Provided information START

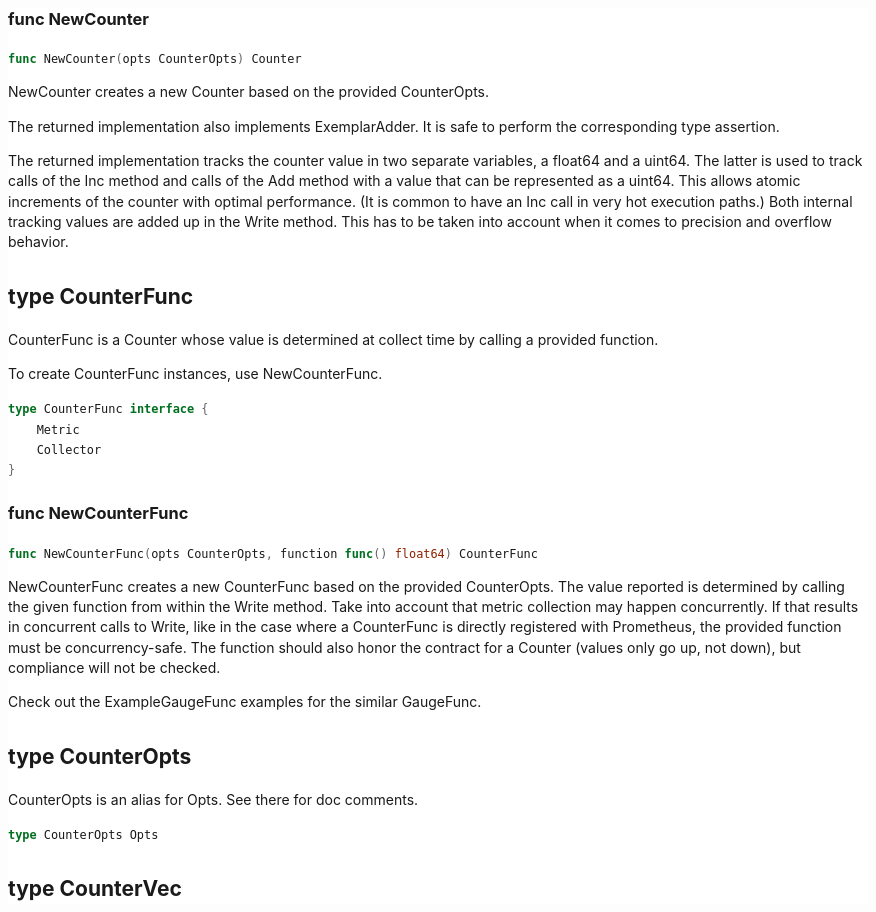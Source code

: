 ### func NewCounter

```go
func NewCounter(opts CounterOpts) Counter
```

NewCounter creates a new Counter based on the provided CounterOpts.

The returned implementation also implements ExemplarAdder. It is safe to perform the corresponding type assertion.

The returned implementation tracks the counter value in two separate variables, a float64 and a uint64. The latter is used to track calls of the Inc method and calls of the Add method with a value that can be represented as a uint64. This allows atomic increments of the counter with optimal performance. \(It is common to have an Inc call in very hot execution paths.\) Both internal tracking values are added up in the Write method. This has to be taken into account when it comes to precision and overflow behavior.

## type CounterFunc

CounterFunc is a Counter whose value is determined at collect time by calling a provided function.

To create CounterFunc instances, use NewCounterFunc.

```go
type CounterFunc interface {
    Metric
    Collector
}
```

### func NewCounterFunc

```go
func NewCounterFunc(opts CounterOpts, function func() float64) CounterFunc
```

NewCounterFunc creates a new CounterFunc based on the provided CounterOpts. The value reported is determined by calling the given function from within the Write method. Take into account that metric collection may happen concurrently. If that results in concurrent calls to Write, like in the case where a CounterFunc is directly registered with Prometheus, the provided function must be concurrency\-safe. The function should also honor the contract for a Counter \(values only go up, not down\), but compliance will not be checked.

Check out the ExampleGaugeFunc examples for the similar GaugeFunc.

## type CounterOpts

CounterOpts is an alias for Opts. See there for doc comments.

```go
type CounterOpts Opts
```

## type CounterVec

Provided information END

Task item — Your answer should consist of the lines from the line with "### func NewCounterFunc" to the line with "## type CounterOpts" above, repeated exactly, both ends included.

Response to this exercise —
### func NewCounterFunc

```go
func NewCounterFunc(opts CounterOpts, function func() float64) CounterFunc
```

NewCounterFunc creates a new CounterFunc based on the provided CounterOpts. The value reported is determined by calling the given function from within the Write method. Take into account that metric collection may happen concurrently. If that results in concurrent calls to Write, like in the case where a CounterFunc is directly registered with Prometheus, the provided function must be concurrency\-safe. The function should also honor the contract for a Counter \(values only go up, not down\), but compliance will not be checked.

Check out the ExampleGaugeFunc examples for the similar GaugeFunc.

## type CounterOpts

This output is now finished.